Lines to return, exactly: from the line with "If we're using" to the line with "Using PHP magic" in the entries below, both included.

(Stored records)

..........

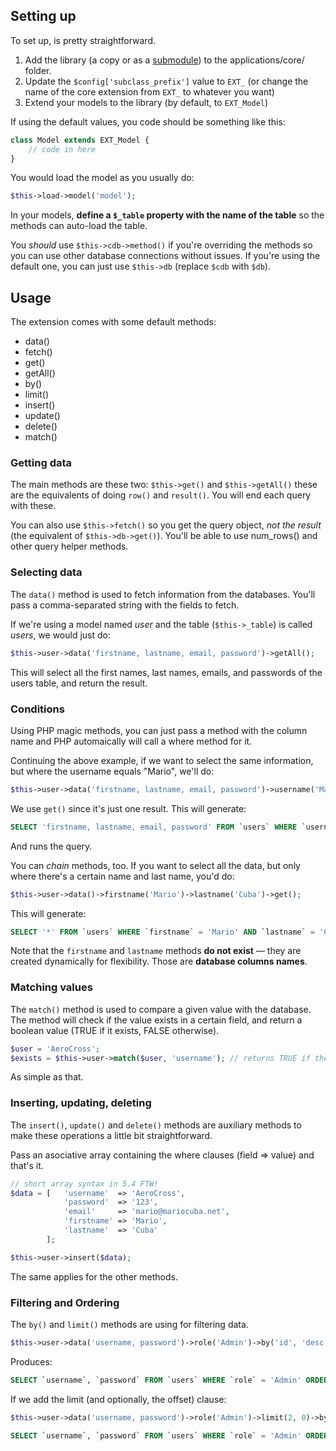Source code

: ## Setting up

To set up, is pretty straightforward.

1. Add the library (a copy or as a [submodule][git-submodule]) to the applications/core/ folder.
2. Update the `$config['subclass_prefix']` value to `EXT_` (or change the name of the core extension from `EXT_` to whatever you want)
3. Extend your models to the library (by default, to `EXT_Model`)

If using the default values, you code should be something like this:

```php
class Model extends EXT_Model {
	// code in here
}
```

You would load the model as you usually do: 

```php
$this->load->model('model');
```

In your models, __define a `$_table` property with the name of the table__ so the methods can auto-load the table.

You _should_ use `$this->cdb->method()` if you're overriding the methods so you can use other database connections without issues. If you're using the default one, you can just use `$this->db` (replace `$cdb` with `$db`).

## Usage

The extension comes with some default methods:

- data()
- fetch()
- get()
- getAll()
- by()
- limit()
- insert()
- update()
- delete()
- match()

### Getting data

The main methods are these two: `$this->get()` and `$this->getAll()` these are the equivalents of doing `row()` and `result()`. You will end each query with these.

You can also use `$this->fetch()` so you get the query object, _not the result_ (the equivalent of `$this->db->get()`). You'll be able to use num_rows() and other query helper methods.

### Selecting data

The `data()` method is used to fetch information from the databases. You'll pass a comma-separated string with the fields to fetch.

If we're using a model named _user_ and the table (`$this->_table`) is called _users_, we would just do:

```php
$this->user->data('firstname, lastname, email, password')->getAll();
```

This will select all the first names, last names, emails, and passwords of the users table, and return the result.

### Conditions

Using PHP magic methods, you can just pass a method with the column name and PHP automaically will call a where method for it.

Continuing the above example, if we want to select the same information, but where the username equals "Mario", we'll do:

```php
$this->user->data('firstname, lastname, email, password')->username('Mario')->get();
```

We use `get()` since it's just one result. This will generate:

```sql
SELECT 'firstname, lastname, email, password' FROM `users` WHERE `username` = 'Mario';
```

And runs the query.

You can _chain_ methods, too. If you want to select all the data, but only where there's a certain name and last name, you'd do:

```php
$this->user->data()->firstname('Mario')->lastname('Cuba')->get();
```

This will generate:

```sql
SELECT '*' FROM `users` WHERE `firstname` = 'Mario' AND `lastname` = 'Cuba';
```

Note that the `firstname` and `lastname` methods __do not exist__ — they are created dynamically for flexibility. Those are __database columns names__.

### Matching values

The `match()` method is used to compare a given value with the database. The method will check if the value exists in a certain field, and return a boolean value (TRUE if it exists, FALSE otherwise).

```php
$user = 'AeroCross';
$exists = $this->user->match($user, 'username'); // returns TRUE if the user 'AeroCross' exists in the users table
```

As simple as that.

### Inserting, updating, deleting

The `insert()`, `update()` and `delete()` methods are auxiliary methods to make these operations a little bit straightforward.

Pass an asociative array containing the where clauses (field => value) and that's it.

```php
// short array syntax in 5.4 FTW!
$data = [	'username' 	=> 'AeroCross',
			'password' 	=> '123',
			'email' 	=> 'mario@mariocuba.net',
			'firstname'	=> 'Mario',
			'lastname'	=> 'Cuba'
		];

$this->user->insert($data);
```
The same applies for the other methods.

### Filtering and Ordering

The `by()` and `limit()` methods are using for filtering data.

```php
$this->user->data('username, password')->role('Admin')->by('id', 'desc')->getAll();
```

Produces:

```sql
SELECT `username`, `password` FROM `users` WHERE `role` = 'Admin' ORDER BY `id` DESC
```

If we add the limit (and optionally, the offset) clause:

```php
$this->user->data('username, password')->role('Admin')->limit(2, 0)->by('id', 'desc')->getAll();
```

```sql
SELECT `username`, `password` FROM `users` WHERE `role` = 'Admin' ORDER BY `id` DESC LIMIT 2, 0
```

[email]: mailto:mario@mariocuba.net
[ccl]: http://creativecommons.org/licenses/by/3.0
[ci]: http://codeigniter.com
[git-submodule]: http://chrisjean.com/2009/04/20/git-submodules-adding-using-removing-and-updating/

..........

> **Solution to the exercise**
If we're using a model named _user_ and the table (`$this->_table`) is called _users_, we would just do:

```php
$this->user->data('firstname, lastname, email, password')->getAll();
```

This will select all the first names, last names, emails, and passwords of the users table, and return the result.

### Conditions

Using PHP magic methods, you can just pass a method with the column name and PHP automaically will call a where method for it.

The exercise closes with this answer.